MongoDB Collections (new or extended)​

  • skills (optional): Admin-curated default skills (if not only filesystem). Schema aligned with Skill entity above (include visibility, team_ids, owner_user_id).
  • skill_hubs: Registry of external hubs; schema aligned with Skill hub entity above.
  • catalog_api_keys: Hashed API keys for catalog read (gateway).
  • skill_scan_findings: Rows from skill-scanner runs.

Indexes (recommended): skill_hubs: id (unique), enabled, type. skills: id (unique), source, visibility, owner_user_id. catalog_api_keys: key_id (unique). skill_scan_findings: hub_id, severity, created_at.

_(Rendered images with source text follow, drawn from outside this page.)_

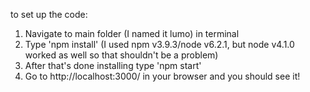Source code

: to set up the code:

1. Navigate to main folder (I named it lumo) in terminal
2. Type 'npm install' (I used npm v3.9.3/node v6.2.1, but node v4.1.0 worked as well so that shouldn't be a problem)
3. After that's done installing type 'npm start'
4. Go to http://localhost:3000/ in your browser and you should see it!
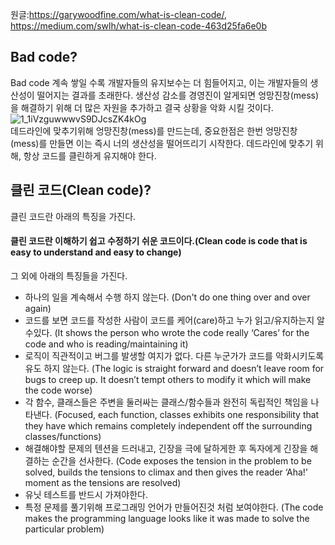 원글:https://garywoodfine.com/what-is-clean-code/, https://medium.com/swlh/what-is-clean-code-463d25fa6e0b

## Bad code?
Bad code 계속 쌓일 수록 개발자들의 유지보수는 더 힘들어지고, 이는 개발자들의 생산성이 떨어지는 결과를 초래한다. 생산성 감소를 경영진이 알게되면 엉망진창(mess)을 해결하기 위해 더 많은 자원을 추가하고 결국 상황을 악화 시킬 것이다.       
![1_1iVzguwwwvS9DJcsZK4kOg](https://user-images.githubusercontent.com/13589283/156587273-37a08d86-5c46-45c9-b862-3b75fe1b3164.png)        
데드라인에 맞추기위해 엉망진창(mess)를 만드는데, 중요한점은 한번 엉망진창(mess)를 만들면 이는 즉시 너의 생산성을 떨어뜨리기 시작한다. 데드라인에 맞추기 위해, 항상 코드를 클린하게 유지해야 한다.



## 클린 코드(Clean code)?        
클린 코드란 아래의 특징을 가진다.     
<h4> 클린 코드란 이해하기 쉽고 수정하기 쉬운 코드이다.(Clean code is code that is easy to understand and easy to change)</h4>

그 외에 아래의 특징들을 가진다.
- 하나의 일을 계속해서 수행 하지 않는다. (Don't do one thing over and over again)
- 코드를 보면 코드를 작성한 사람이 코드를 케어(care)하고 누가 읽고/유지하는지 알수있다. (It shows the person who wrote the code really ‘Cares’ for the code and who is reading/maintaining it)
- 로직이 직관적이고 버그를 발생할 여지가 없다. 다른 누군가가 코드를 악화시키도록 유도 하지 않는다. (The logic is straight forward and doesn’t leave room for bugs to creep up. It doesn’t tempt others to modify it which will make the code worse)
- 각 함수, 클래스들은 주변을 둘러싸는 클래스/함수들과 완전히 독립적인 책임을 나타낸다. (Focused, each function, classes exhibits one responsibility that they have which remains completely independent off the surrounding classes/functions)
- 해결해야할 문제의 텐션을 드러내고, 긴장을 극에 달하게한 후 독자에게 긴장을 해결하는 순간을 선사한다. (Code exposes the tension in the problem to be solved, builds the tensions to climax and then gives the reader ‘Aha!’ moment as the tensions are resolved)
- 유닛 테스트를 반드시 가져야한다.
- 특정 문제를 풀기위해 프로그래밍 언어가 만들어진것 처럼 보여야한다. (The code makes the programming language looks like it was made to solve the particular problem) 



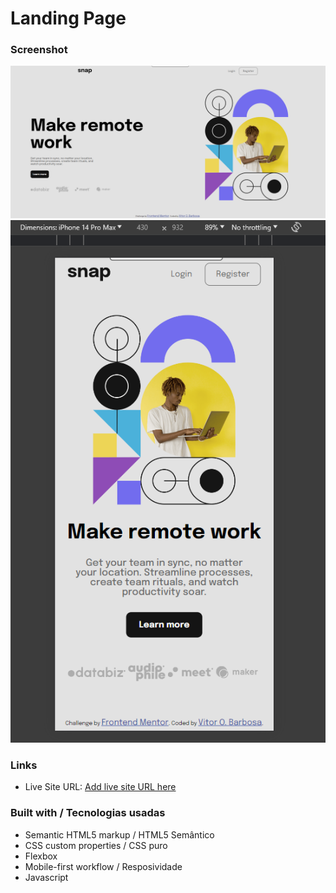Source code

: # Landing Page

### Screenshot

![](./images/print1.png)
![](./images/print%20mobile.png)


### Links

- Live Site URL: [Add live site URL here](https://your-live-site-url.com)

### Built with / Tecnologias usadas

- Semantic HTML5 markup / HTML5 Semântico
- CSS custom properties / CSS puro
- Flexbox
- Mobile-first workflow / Resposividade
- Javascript
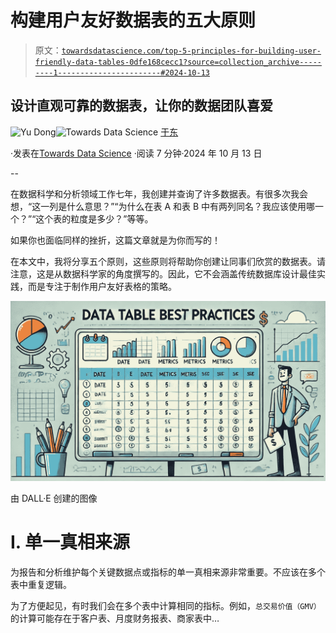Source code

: # 构建用户友好数据表的五大原则

> 原文：[`towardsdatascience.com/top-5-principles-for-building-user-friendly-data-tables-0dfe168cecc1?source=collection_archive---------1-----------------------#2024-10-13`](https://towardsdatascience.com/top-5-principles-for-building-user-friendly-data-tables-0dfe168cecc1?source=collection_archive---------1-----------------------#2024-10-13)

## 设计直观可靠的数据表，让你的数据团队喜爱

[](https://ydong029.medium.com/?source=post_page---byline--0dfe168cecc1--------------------------------)![Yu Dong](https://ydong029.medium.com/?source=post_page---byline--0dfe168cecc1--------------------------------)[](https://towardsdatascience.com/?source=post_page---byline--0dfe168cecc1--------------------------------)![Towards Data Science](https://towardsdatascience.com/?source=post_page---byline--0dfe168cecc1--------------------------------) [于东](https://ydong029.medium.com/?source=post_page---byline--0dfe168cecc1--------------------------------)

·发表在[Towards Data Science](https://towardsdatascience.com/?source=post_page---byline--0dfe168cecc1--------------------------------) ·阅读 7 分钟·2024 年 10 月 13 日

--

在数据科学和分析领域工作七年，我创建并查询了许多数据表。有很多次我会想，“这一列是什么意思？”“为什么在表 A 和表 B 中有两列同名？我应该使用哪一个？”“这个表的粒度是多少？”等等。

如果你也面临同样的挫折，这篇文章就是为你而写的！

在本文中，我将分享五个原则，这些原则将帮助你创建让同事们欣赏的数据表。请注意，这是从数据科学家的角度撰写的。因此，它不会涵盖传统数据库设计最佳实践，而是专注于制作用户友好表格的策略。

![](img/7389ac8d5b1b07029e727268f99634ac.png)

由 DALL·E 创建的图像

# I. 单一真相来源

为报告和分析维护每个关键数据点或指标的单一真相来源非常重要。不应该在多个表中重复逻辑。

为了方便起见，有时我们会在多个表中计算相同的指标。例如，`总交易价值（GMV）`的计算可能存在于客户表、月度财务报表、商家表中…
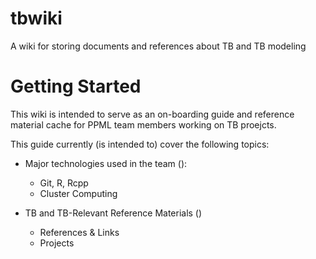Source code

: # tbwiki
A wiki for storing documents and references about TB and TB modeling

# Getting Started
This wiki is intended to serve as an on-boarding guide and reference material 
cache for PPML team members working on TB proejcts.

This guide currently (is intended to) cover the following topics: 

  - Major technologies used in the team ([](technologies.md)):
    - Git, R, Rcpp 
    - Cluster Computing 

  - TB and TB-Relevant Reference Materials ([](references.md))
    - References & Links
    - Projects


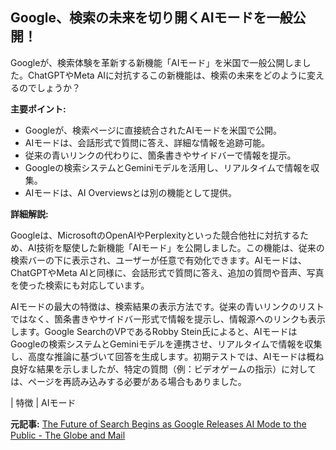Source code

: ## Google、検索の未来を切り開くAIモードを一般公開！

Googleが、検索体験を革新する新機能「AIモード」を米国で一般公開しました。ChatGPTやMeta AIに対抗するこの新機能は、検索の未来をどのように変えるのでしょうか？

**主要ポイント:**

* Googleが、検索ページに直接統合されたAIモードを米国で公開。
* AIモードは、会話形式で質問に答え、詳細な情報を追跡可能。
* 従来の青いリンクの代わりに、箇条書きやサイドバーで情報を提示。
* Googleの検索システムとGeminiモデルを活用し、リアルタイムで情報を収集。
* AIモードは、AI Overviewsとは別の機能として提供。

**詳細解説:**

Googleは、MicrosoftのOpenAIやPerplexityといった競合他社に対抗するため、AI技術を駆使した新機能「AIモード」を公開しました。この機能は、従来の検索バーの下に表示され、ユーザーが任意で有効化できます。AIモードは、ChatGPTやMeta AIと同様に、会話形式で質問に答え、追加の質問や音声、写真を使った検索にも対応しています。

AIモードの最大の特徴は、検索結果の表示方法です。従来の青いリンクのリストではなく、箇条書きやサイドバー形式で情報を提示し、情報源へのリンクも表示します。Google SearchのVPであるRobby Stein氏によると、AIモードはGoogleの検索システムとGeminiモデルを連携させ、リアルタイムで情報を収集し、高度な推論に基づいて回答を生成します。初期テストでは、AIモードは概ね良好な結果を示しましたが、特定の質問（例：ビデオゲームの指示）に対しては、ページを再読み込みする必要がある場合もありました。

| 特徴 | AIモード 

**元記事:** [The Future of Search Begins as Google Releases AI Mode to the Public - The Globe and Mail](https://www.theglobeandmail.com/investing/markets/stocks/GOOGL/pressreleases/32190092/the-future-of-search-begins-as-google-releases-ai-mode-to-the-public/)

Prompt / runtime cap (FR-024)​

Configuration key (environment or chart): MAX_SKILL_SUMMARIES_IN_PROMPT (integer). After entitlement filter, only up to N skill metadata entries are passed into SkillsMiddleware source ordering / listing; remaining skills remain in backend storage for on-demand read. Exact selection policy: documented (e.g. stable sort by priority then name, or first-N until cap).

Skill-scanner (FR-023): SKILL_SCANNER_GATE = warn | strict; SKILL_SCANNER_POLICY passed to CLI; optional SKILL_SCANNER_FAIL_ON for explicit severity threshold. See contracts/skill-scanner-pipeline.md and scripts/scan-packaged-skills.sh.